Archive for the ‘Sex’ Category

Life is short – have an affair

That is the tag line of a dating site I ran across a couple of days ago. I kid you not. As if the average dating sites were not full of these people already, apparently they need a site for this very purpose. It’s hard to describe what I felt when I read the site description. I don’t really worry about how wrong the site is doing by enabling cheating – in fact, they offer a great way for spouses to check up on their potentially unfaithful partners – but rather I’m thinking about cheaters again. Not how evil they are, and how much they hurt their partners, but how gutless they are. They might think they are brave and adventurous as they sneak behind their spouses backs, but in fact, they are really just scared shitless of directly confronting their wives and husbands and rather push that difficoult conversation until a later date – and gamble on the fact that they might never get caught.

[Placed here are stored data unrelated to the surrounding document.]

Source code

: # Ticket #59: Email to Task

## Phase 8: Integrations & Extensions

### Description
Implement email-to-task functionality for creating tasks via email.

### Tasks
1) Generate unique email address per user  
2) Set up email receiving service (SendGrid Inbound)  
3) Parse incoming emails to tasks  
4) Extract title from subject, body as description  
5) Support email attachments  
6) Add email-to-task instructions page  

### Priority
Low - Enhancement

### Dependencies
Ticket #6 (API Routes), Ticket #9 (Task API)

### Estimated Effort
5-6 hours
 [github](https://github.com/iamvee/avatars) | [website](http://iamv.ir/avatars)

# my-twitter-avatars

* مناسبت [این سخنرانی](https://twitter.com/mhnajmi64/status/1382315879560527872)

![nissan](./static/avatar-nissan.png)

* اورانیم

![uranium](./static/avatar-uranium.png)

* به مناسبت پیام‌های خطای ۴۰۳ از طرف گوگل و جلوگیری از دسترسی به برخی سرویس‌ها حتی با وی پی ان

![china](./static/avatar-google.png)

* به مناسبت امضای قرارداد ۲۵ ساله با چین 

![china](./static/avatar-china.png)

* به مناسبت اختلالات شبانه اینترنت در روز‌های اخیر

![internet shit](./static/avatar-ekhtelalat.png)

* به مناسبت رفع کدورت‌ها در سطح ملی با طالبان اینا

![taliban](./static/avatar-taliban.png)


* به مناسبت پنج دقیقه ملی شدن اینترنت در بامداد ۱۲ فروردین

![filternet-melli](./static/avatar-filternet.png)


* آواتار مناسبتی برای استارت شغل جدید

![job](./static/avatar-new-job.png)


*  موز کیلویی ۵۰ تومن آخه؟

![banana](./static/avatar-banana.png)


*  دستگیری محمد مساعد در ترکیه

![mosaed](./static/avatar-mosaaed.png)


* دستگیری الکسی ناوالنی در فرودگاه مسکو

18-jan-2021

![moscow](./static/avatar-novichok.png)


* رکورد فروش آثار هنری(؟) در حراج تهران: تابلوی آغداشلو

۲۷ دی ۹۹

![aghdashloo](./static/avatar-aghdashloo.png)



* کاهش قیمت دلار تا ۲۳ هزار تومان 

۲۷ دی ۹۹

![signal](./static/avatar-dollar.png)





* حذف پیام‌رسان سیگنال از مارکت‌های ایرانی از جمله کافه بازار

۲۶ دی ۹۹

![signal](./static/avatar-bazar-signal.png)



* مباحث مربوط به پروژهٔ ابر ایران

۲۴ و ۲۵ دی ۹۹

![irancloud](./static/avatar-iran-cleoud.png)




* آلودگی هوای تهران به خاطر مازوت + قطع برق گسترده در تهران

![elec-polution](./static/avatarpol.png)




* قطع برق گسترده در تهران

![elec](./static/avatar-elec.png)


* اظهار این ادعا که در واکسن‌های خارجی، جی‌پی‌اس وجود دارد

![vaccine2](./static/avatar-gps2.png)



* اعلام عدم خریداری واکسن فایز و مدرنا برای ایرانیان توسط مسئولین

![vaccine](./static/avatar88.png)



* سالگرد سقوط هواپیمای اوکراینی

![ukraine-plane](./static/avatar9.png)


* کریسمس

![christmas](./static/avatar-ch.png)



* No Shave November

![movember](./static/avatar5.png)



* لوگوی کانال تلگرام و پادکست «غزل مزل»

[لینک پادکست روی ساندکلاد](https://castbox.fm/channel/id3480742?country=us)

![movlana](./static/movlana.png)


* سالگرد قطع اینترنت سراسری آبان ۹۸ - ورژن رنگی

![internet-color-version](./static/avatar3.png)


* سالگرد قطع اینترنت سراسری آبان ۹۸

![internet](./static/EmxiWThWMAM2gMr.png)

These people reason, that “what they don’t know, won’t hurt them” and are smug enough to think that them staying in the lives of their spouses is better and less hurtful than hurting the feelings of their spouse by leaving them. It shows disrespect towards the partner, in terms of “you can’t find anyone as good as me, so you are lucky to have half of me” and instead of allowing their spouse to go free and find the kind of love they deserve, they sneak behind their back convincing themselves that they’re actually sparing their emotions. Even if the thought that they might be caught crosses their minds, they won’t consider their own wrong doing, but find the thought that their spouse will be forced to show their love and emotions toward them by showing the hurt they feel by the betrayal. And THAT is what is so exciting about it, even if you get caught, you get validated: “gee, my spouse still loves me even though I’m such a big shit.”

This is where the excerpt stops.